ECLI:NL:RBDHA:2021:11434

Rechtbank Den Haag

Datum uitspraak
7 oktober 2021
Publicatiedatum
20 oktober 2021
Zaaknummer
NL21.13579
Instantie
Rechtbank Den Haag
Type
Uitspraak
Rechtsgebied
Bestuursrecht; Vreemdelingenrecht
Procedures
  • Eerste aanleg - enkelvoudig
Vindplaatsen
  • Rechtspraak.nl
AI samenvatting door LexboostAutomatisch gegenereerd

Afwijzing asielaanvraag wegens gebrek aan procesbelang

In deze zaak heeft de Rechtbank Den Haag op 7 oktober 2021 uitspraak gedaan in een bestuursrechtelijke procedure betreffende de asielaanvraag van eiser, die was afgewezen door de staatssecretaris van Justitie en Veiligheid. Het bestreden besluit, dat op 19 augustus 2021 was genomen, verklaarde de asielaanvraag van eiser kennelijk ongegrond. Eiser heeft hiertegen beroep ingesteld, maar is samen met zijn gemachtigde niet verschenen op de zitting. De rechtbank heeft de zaak, samen met een andere zaak, behandeld en na afloop van de zitting onmiddellijk uitspraak gedaan.

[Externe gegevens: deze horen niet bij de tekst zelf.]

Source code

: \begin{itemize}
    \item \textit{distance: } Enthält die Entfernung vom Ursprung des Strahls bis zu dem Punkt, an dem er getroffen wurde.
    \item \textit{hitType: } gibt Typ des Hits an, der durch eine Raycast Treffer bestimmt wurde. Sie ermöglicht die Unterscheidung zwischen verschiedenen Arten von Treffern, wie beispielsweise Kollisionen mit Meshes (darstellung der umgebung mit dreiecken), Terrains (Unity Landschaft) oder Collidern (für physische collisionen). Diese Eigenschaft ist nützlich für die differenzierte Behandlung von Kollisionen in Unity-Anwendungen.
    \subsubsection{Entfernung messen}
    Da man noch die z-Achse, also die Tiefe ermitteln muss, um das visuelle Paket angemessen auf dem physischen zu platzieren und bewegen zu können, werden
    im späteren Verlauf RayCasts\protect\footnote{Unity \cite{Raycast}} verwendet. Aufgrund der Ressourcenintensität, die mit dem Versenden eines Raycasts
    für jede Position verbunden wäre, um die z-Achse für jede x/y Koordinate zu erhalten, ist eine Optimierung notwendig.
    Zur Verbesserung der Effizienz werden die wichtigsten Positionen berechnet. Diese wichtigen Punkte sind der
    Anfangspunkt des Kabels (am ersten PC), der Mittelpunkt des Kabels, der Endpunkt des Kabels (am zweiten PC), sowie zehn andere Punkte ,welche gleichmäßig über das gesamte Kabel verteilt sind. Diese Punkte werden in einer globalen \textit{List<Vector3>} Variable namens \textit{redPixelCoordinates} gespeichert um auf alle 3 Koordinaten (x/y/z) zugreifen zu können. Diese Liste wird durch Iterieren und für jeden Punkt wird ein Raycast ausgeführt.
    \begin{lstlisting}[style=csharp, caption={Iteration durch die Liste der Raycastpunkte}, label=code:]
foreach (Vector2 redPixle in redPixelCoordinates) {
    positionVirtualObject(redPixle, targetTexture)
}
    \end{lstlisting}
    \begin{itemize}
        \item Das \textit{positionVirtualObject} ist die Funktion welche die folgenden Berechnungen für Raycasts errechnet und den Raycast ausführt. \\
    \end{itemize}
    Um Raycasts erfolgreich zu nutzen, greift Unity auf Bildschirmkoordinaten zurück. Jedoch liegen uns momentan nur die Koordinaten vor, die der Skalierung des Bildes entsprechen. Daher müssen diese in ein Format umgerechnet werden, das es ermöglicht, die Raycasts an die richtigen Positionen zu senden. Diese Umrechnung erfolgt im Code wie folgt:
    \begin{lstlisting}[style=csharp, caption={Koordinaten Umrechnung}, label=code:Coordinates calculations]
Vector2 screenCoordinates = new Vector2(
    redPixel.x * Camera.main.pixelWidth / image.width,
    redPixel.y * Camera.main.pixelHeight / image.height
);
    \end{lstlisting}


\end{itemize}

De rechtbank heeft vastgesteld dat eiser op 30 augustus 2021 de asielopvang heeft verlaten en sindsdien geen contact meer heeft gezocht met zijn gemachtigde. Dit heeft geleid tot de conclusie dat eiser kennelijk geen prijs meer stelt op de door hem aanvankelijk gezochte internationale bescherming in Nederland. Gezien deze omstandigheden heeft de rechtbank geoordeeld dat eiser geen belang meer heeft bij de beoordeling van zijn beroep, waardoor het beroep niet-ontvankelijk is verklaard.

De uitspraak is openbaar uitgesproken door mr. K.M. de Jager, rechter, in aanwezigheid van mr. M.Ch. Grazell, griffier. Tegen deze uitspraak kan binnen één week na bekendmaking hoger beroep worden ingesteld bij de Afdeling bestuursrechtspraak van de Raad van State.

Uitspraak

RECHTBANK DEN HAAG

Zittingsplaats Middelburg
Bestuursrecht
zaaknummer: NL21.13579
proces-verbaal van de mondelinge uitspraak van de enkelvoudige kamer in de zaak tussen

[naam], eiser

V-nummer: [nummer]
(gemachtigde: mr. N. Wouters),
en

de staatssecretaris van Justitie en Veiligheid, verweerder

(gemachtigde: mr. H.J. Metselaar).

ProcesverloopBij besluit van 19 augustus 2021 (het bestreden besluit) heeft verweerder de asielaanvraag van eiser afgewezen als kennelijk ongegrond.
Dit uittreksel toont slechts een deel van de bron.